Provided entries: Begin

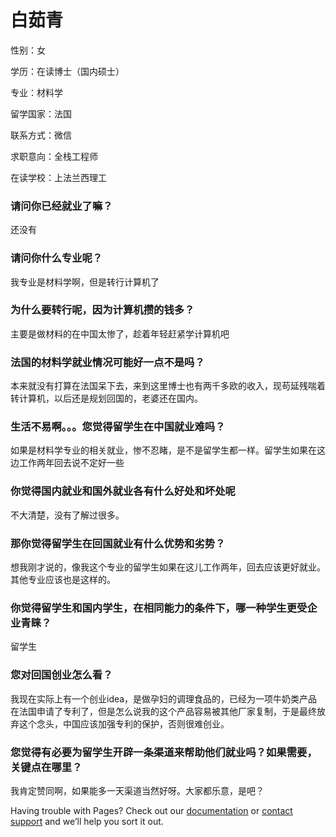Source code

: # 白茹青

性别：女

学历：在读博士（国内硕士）

专业：材料学

留学国家：法国

联系方式：微信

求职意向：全栈工程师

在读学校：上法兰西理工

### 请问你已经就业了嘛？
还没有

### 请问你什么专业呢？
我专业是材料学啊，但是转行计算机了

### 为什么要转行呢，因为计算机攒的钱多？
主要是做材料的在中国太惨了，趁着年轻赶紧学计算机吧

### 法国的材料学就业情况可能好一点不是吗？
本来就没有打算在法国呆下去，来到这里博士也有两千多欧的收入，现苟延残喘着转计算机，以后还是规划回国的，老婆还在国内。

### 生活不易啊。。。您觉得留学生在中国就业难吗？
如果是材料学专业的相关就业，惨不忍睹，是不是留学生都一样。留学生如果在这边工作两年回去说不定好一些

### 你觉得国内就业和国外就业各有什么好处和坏处呢
不大清楚，没有了解过很多。

### 那你觉得留学生在回国就业有什么优势和劣势？
想我刚才说的，像我这个专业的留学生如果在这儿工作两年，回去应该更好就业。其他专业应该也是这样的。

### 你觉得留学生和国内学生，在相同能力的条件下，哪一种学生更受企业青睐？
留学生

### 您对回国创业怎么看？
我现在实际上有一个创业idea，是做孕妇的调理食品的，已经为一项牛奶类产品在法国申请了专利了，但是怎么说我的这个产品容易被其他厂家复制，于是最终放弃这个念头，中国应该加强专利的保护，否则很难创业。



### 您觉得有必要为留学生开辟一条渠道来帮助他们就业吗？如果需要，关键点在哪里？
我肯定赞同啊，如果能多一天渠道当然好呀。大家都乐意，是吧？


Having trouble with Pages? Check out our [documentation](https://help.github.com/categories/github-pages-basics/) or [contact support](https://github.com/contact) and we’ll help you sort it out.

Provided entries: End

* [Work order]:
Write out again, unchanged, every line from the line containing "想我刚才说的，像我这个专业的" to the final line of the material above.

* [Response]:
想我刚才说的，像我这个专业的留学生如果在这儿工作两年，回去应该更好就业。其他专业应该也是这样的。

### 你觉得留学生和国内学生，在相同能力的条件下，哪一种学生更受企业青睐？
留学生

### 您对回国创业怎么看？
我现在实际上有一个创业idea，是做孕妇的调理食品的，已经为一项牛奶类产品在法国申请了专利了，但是怎么说我的这个产品容易被其他厂家复制，于是最终放弃这个念头，中国应该加强专利的保护，否则很难创业。



### 您觉得有必要为留学生开辟一条渠道来帮助他们就业吗？如果需要，关键点在哪里？
我肯定赞同啊，如果能多一天渠道当然好呀。大家都乐意，是吧？


Having trouble with Pages? Check out our [documentation](https://help.github.com/categories/github-pages-basics/) or [contact support](https://github.com/contact) and we’ll help you sort it out.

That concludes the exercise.